─── DATASET

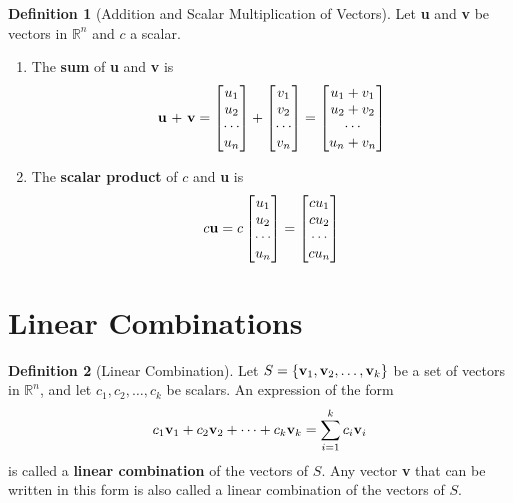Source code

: \documentclass{article}
\renewcommand{\bf}[1]{\textbf{#1}}
\renewcommand{\v}[1]{\boldsymbol{#1}}
\theoremstyle{definition}
\newtheorem{definition}{Definition}
\newcommand{\reals}{\mathbb{R}}
\newcommand{\bmat}[1]{\begin{bmatrix}#1\end{bmatrix}}
\begin{document}
\begin{definition}[Addition and Scalar Multiplication of Vectors]
	Let \bf{u} and \bf{v} be vectors in $\reals^n$ and $c$ a scalar.
	\begin{enumerate}[itemsep=0pt]
		\item The \bf{sum} of \bf{u} and \bf{v} is
		\[ \text{\bf{u} $+$ \bf{v}} = \bmat{u_1\\u_2\\ \cdots \\ u_n} + \bmat{v_1\\v_2\\ \cdots \\ v_n} = \bmat{u_1 + v_1\\u_2 + v_2 \\ \cdots \\ u_n + v_n} \]
		\item The \bf{scalar product} of $c$ and \bf{u} is
		\[ \text{$c$\bf{u}} = c\bmat{u_1\\u_2\\\cdots\\u_n} = \bmat{cu_1\\cu_2\\\cdots\\cu_n} \]
	\end{enumerate}
\end{definition}
\section{Linear Combinations}
\begin{definition}[Linear Combination]
	Let $S = \{ \vb{v}_1, \vb{v}_2, \dots, \vb{v}_k \}$ be a set of vectors in $\reals^n$, and let $c_1, c_2, \dots, c_k$ be scalars. An expression of the form
	\[ c_1\vb{v}_1 + c_2\vb{v}_2 + \cdots + c_k\vb{v}_k = \sum_{i=1}^{k}c_i\vb{v}_i \]
	is called a \bf{linear combination} of the vectors of $S$. Any vector \bf{v} that can be written in this form is also called a linear combination of the vectors of $S$.
\end{definition}
\end{document}
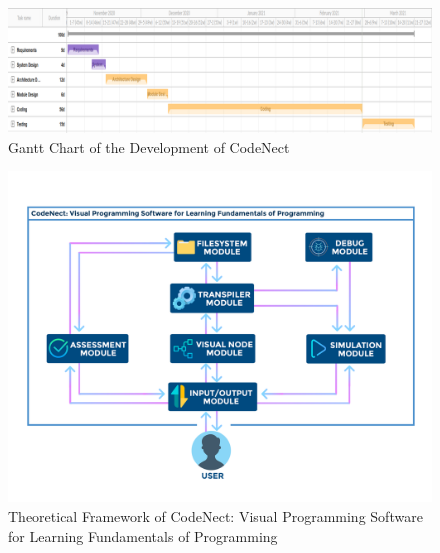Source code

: \begin{doublespace}
\begin{center}
		\clearpage
		\null\vfill
		\begin{figure}[H]
			\centering
			\includegraphics[width=0.8\textheight,angle=90]{figures/gantt_chart.png}
			\caption[Gantt Chart]{Gantt Chart of the Development of CodeNect}
			\label{fig:gantt_chart}
		\end{figure}
		\vfill

		\clearpage
		\null\vfill
		\begin{figure}[H]
			\centering
			\includegraphics[width=\textwidth]{figures/theoretical_framework.png}
			\caption[Theoretical Framework]{Theoretical Framework of CodeNect: Visual Programming Software
			for Learning Fundamentals of Programming}
			\label{fig:theoretical_framework}
		\end{figure}
		\vfill

	\end{center}
\end{doublespace}
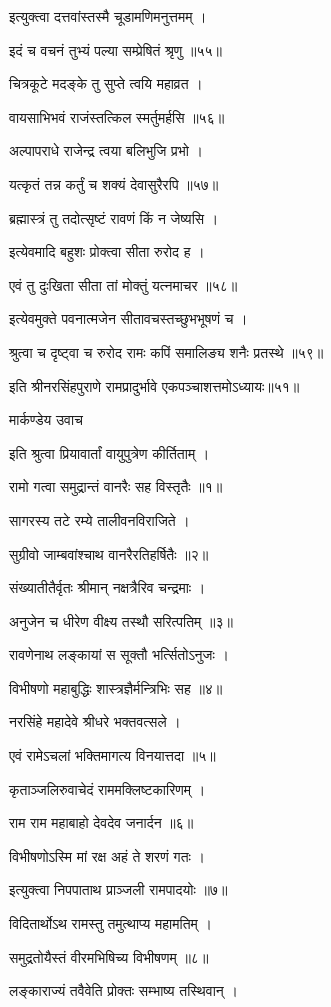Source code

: इत्युक्त्वा दत्तवांस्तस्मै चूडामणिमनुत्तमम् ।

इदं च वचनं तुभ्यं पल्या सम्प्रेषितं श्रृणु ॥५५॥

चित्रकूटे मदङ्के तु सुप्ते त्वयि महाव्रत ।

वायसाभिभवं राजंस्तत्किल स्मर्तुमर्हसि ॥५६॥

अल्पापराधे राजेन्द्र त्वया बलिभुजि प्रभो ।

यत्कृतं तन्न कर्तुं च शक्यं देवासुरैरपि ॥५७॥

ब्रह्मास्त्रं तु तदोत्सृष्टं रावणं किं न जेष्यसि ।

इत्येवमादि बहुशः प्रोक्त्वा सीता रुरोद ह ।

एवं तु दुःखिता सीता तां मोक्तुं यत्नमाचर ॥५८॥

इत्येवमुक्ते पवनात्मजेन सीतावचस्तच्छुभभूषणं च ।

श्रुत्वा च दृष्ट्वा च रुरोद रामः कपिं समालिङ्य शनैः प्रतस्थे ॥५९॥

इति श्रीनरसिंहपुराणे रामप्रादुर्भावे एकपञ्चाशत्तमोऽध्यायः॥५१॥


मार्कण्डेय उवाच

इति श्रुत्वा प्रियावार्तां वायुपुत्रेण कीर्तिताम् ।

रामो गत्वा समुद्रान्तं वानरैः सह विस्तृतैः ॥१॥

सागरस्य तटे रम्ये तालीवनविराजिते ।

सुग्रीवो जाम्बवांश्चाथ वानरैरतिहर्षितैः ॥२॥

संख्यातीतैर्वृतः श्रीमान् नक्षत्रैरिव चन्द्रमाः ।

अनुजेन च धीरेण वीक्ष्य तस्थौ सरित्पतिम् ॥३॥

रावणेनाथ लङ्कायां स सूक्तौ भर्त्सितोऽनुजः ।

विभीषणो महाबुद्धिः शास्त्रज्ञैर्मन्त्रिभिः सह ॥४॥

नरसिंहे महादेवे श्रीधरे भक्तवत्सले ।

एवं रामेऽचलां भक्तिमागत्य विनयात्तदा ॥५॥

कृताञ्जलिरुवाचेदं राममक्लिष्टकारिणम् ।

राम राम महाबाहो देवदेव जनार्दन ॥६॥

विभीषणोऽस्मि मां रक्ष अहं ते शरणं गतः ।

इत्युक्त्वा निपपाताथ प्राञ्जली रामपादयोः ॥७॥

विदितार्थोऽथ रामस्तु तमुत्थाप्य महामतिम् ।

समुद्रतोयैस्तं वीरमभिषिच्य विभीषणम् ॥८॥

लङ्काराज्यं तवैवेति प्रोक्तः सम्भाष्य तस्थिवान् ।


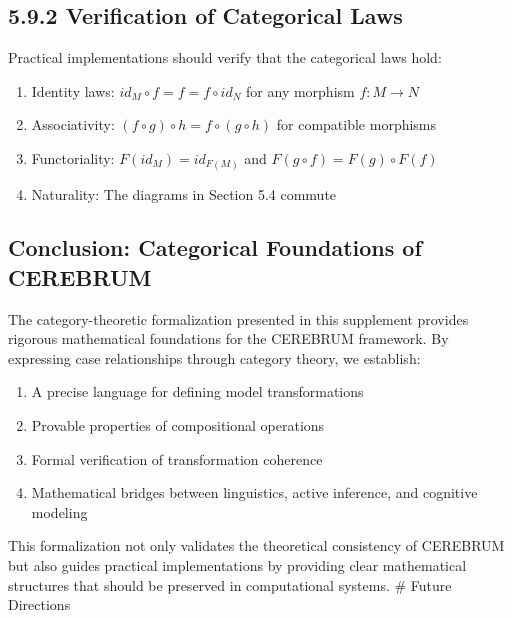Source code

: \documentclass[
  11pt,
  letterpaper,
]{article}
\providecommand{\tightlist}{%
  \setlength{\itemsep}{0pt}\setlength{\parskip}{0pt}}
\begin{document}
\hypertarget{verification-of-categorical-laws}{%
\subsection{5.9.2 Verification of Categorical
Laws}\label{verification-of-categorical-laws}}

Practical implementations should verify that the categorical laws hold:

\begin{enumerate}
\def\labelenumi{\arabic{enumi}.}
\tightlist
\item
  Identity laws: \(id_M \circ f = f = f \circ id_N\) for any morphism
  \(f: M \rightarrow N\)
\item
  Associativity: \((f \circ g) \circ h = f \circ (g \circ h)\) for
  compatible morphisms
\item
  Functoriality: \(F(id_M) = id_{F(M)}\) and
  \(F(g \circ f) = F(g) \circ F(f)\)
\item
  Naturality: The diagrams in Section 5.4 commute
\end{enumerate}

\hypertarget{conclusion-categorical-foundations-of-cerebrum}{%
\subsection{Conclusion: Categorical Foundations of
CEREBRUM}\label{conclusion-categorical-foundations-of-cerebrum}}

The category-theoretic formalization presented in this supplement
provides rigorous mathematical foundations for the CEREBRUM framework.
By expressing case relationships through category theory, we establish:

\begin{enumerate}
\def\labelenumi{\arabic{enumi}.}
\tightlist
\item
  A precise language for defining model transformations
\item
  Provable properties of compositional operations
\item
  Formal verification of transformation coherence
\item
  Mathematical bridges between linguistics, active inference, and
  cognitive modeling
\end{enumerate}

This formalization not only validates the theoretical consistency of
CEREBRUM but also guides practical implementations by providing clear
mathematical structures that should be preserved in computational
systems. \# Future Directions
\end{document}
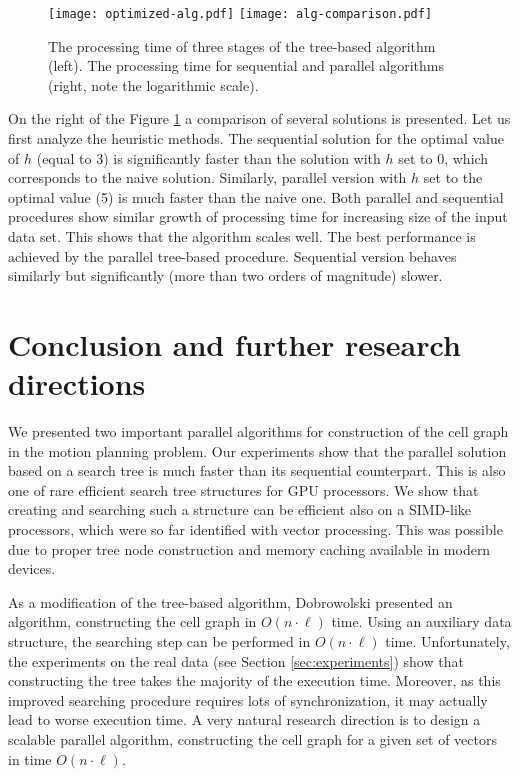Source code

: \documentclass[a4paper]{article}
\begin{document}
\begin{figure}[h]
\texttt{[image: optimized-alg.pdf]}
\texttt{[image: alg-comparison.pdf]}
\caption{\label{fig:results} The processing time of three stages of the tree-based algorithm (left). The processing time for sequential and parallel algorithms (right, note the logarithmic scale).}
\end{figure}

On the right of the Figure \ref{fig:results} a comparison of several solutions is presented. 
Let us first analyze the heuristic methods. The sequential solution for the optimal value of $h$ (equal to 3) is significantly faster than the solution with $h$ set to 0, which corresponds to the naive solution. 
Similarly, parallel version with $h$ set to the optimal value (5) is much faster than the naive one. Both parallel and sequential procedures show similar growth of processing time for increasing size of the input data set. This shows that the algorithm scales well.
The best performance is achieved by the parallel tree-based procedure. Sequential version behaves similarly but significantly (more than two orders of magnitude) slower. 

\section{Conclusion and further research directions} \label{sec:future}

We presented two important parallel algorithms for construction of the cell graph in the motion planning problem. Our experiments show that the parallel solution based on a search tree is much faster than its sequential counterpart. This is also one of rare efficient search tree structures for GPU processors. We show that creating and searching such a structure can be efficient also on a SIMD-like processors, which were so far identified with vector processing. This was possible due to proper tree node construction and memory caching available in modern devices.

As a modification of the tree-based algorithm, Dobrowolski presented an algorithm, constructing the cell graph in $O(n \cdot \ell)$ time. Using an auxiliary data structure, the searching step can be performed in $O(n \cdot \ell)$ time.
Unfortunately, the experiments on the real data (see Section \ref{sec:experiments}) show that constructing the tree takes the majority of the execution time. Moreover, as this improved searching procedure requires lots of synchronization, it may actually lead to worse execution time.
A very natural research direction is to design a scalable parallel algorithm, constructing the cell graph for a given set of vectors in time $O(n \cdot \ell)$.
\end{document}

──────

• EXERCISE DESCRIPTION: Find the word "experiments" in the entries and show each line where it is found.

• TASK ANSWER:
We presented two important parallel algorithms for construction of the cell graph in the motion planning problem. Our experiments show that the parallel solution based on a search tree is much faster than its sequential counterpart. This is also one of rare efficient search tree structures for GPU processors. We show that creating and searching such a structure can be efficient also on a SIMD-like processors, which were so far identified with vector processing. This was possible due to proper tree node construction and memory caching available in modern devices.
Unfortunately, the experiments on the real data (see Section \ref{sec:experiments}) show that constructing the tree takes the majority of the execution time. Moreover, as this improved searching procedure requires lots of synchronization, it may actually lead to worse execution time.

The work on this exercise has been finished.